- _Problem to work on_: Lines with the word "expression": copy all of them from the entries below.

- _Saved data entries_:
□ □ □
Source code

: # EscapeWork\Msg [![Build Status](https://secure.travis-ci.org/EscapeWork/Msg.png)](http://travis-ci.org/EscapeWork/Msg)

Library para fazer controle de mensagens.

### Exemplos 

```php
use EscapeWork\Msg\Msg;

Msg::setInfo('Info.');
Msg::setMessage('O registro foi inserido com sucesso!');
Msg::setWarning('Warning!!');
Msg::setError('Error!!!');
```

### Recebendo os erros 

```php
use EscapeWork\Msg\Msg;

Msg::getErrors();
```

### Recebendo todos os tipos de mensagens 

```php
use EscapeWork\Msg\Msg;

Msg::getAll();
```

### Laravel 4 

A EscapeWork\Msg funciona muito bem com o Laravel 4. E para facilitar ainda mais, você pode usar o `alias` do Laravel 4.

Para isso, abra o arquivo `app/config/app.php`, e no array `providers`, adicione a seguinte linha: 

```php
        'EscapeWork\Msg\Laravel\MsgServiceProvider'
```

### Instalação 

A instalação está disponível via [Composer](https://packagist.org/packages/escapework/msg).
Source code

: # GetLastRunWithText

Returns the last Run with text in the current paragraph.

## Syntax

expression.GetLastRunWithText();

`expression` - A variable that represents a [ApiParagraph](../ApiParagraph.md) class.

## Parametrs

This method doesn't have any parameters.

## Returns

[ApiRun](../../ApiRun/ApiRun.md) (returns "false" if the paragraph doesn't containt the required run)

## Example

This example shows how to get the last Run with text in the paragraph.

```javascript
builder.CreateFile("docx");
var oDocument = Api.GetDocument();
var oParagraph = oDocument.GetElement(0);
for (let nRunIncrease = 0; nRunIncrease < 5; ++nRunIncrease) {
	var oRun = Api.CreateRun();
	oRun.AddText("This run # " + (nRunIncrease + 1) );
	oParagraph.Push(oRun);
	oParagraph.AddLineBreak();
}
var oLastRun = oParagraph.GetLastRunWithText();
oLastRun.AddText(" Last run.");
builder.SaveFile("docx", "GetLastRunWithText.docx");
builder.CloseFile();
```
□ □ □
- _Reply to the task_:
expression.GetLastRunWithText();
`expression` - A variable that represents a [ApiParagraph](../ApiParagraph.md) class.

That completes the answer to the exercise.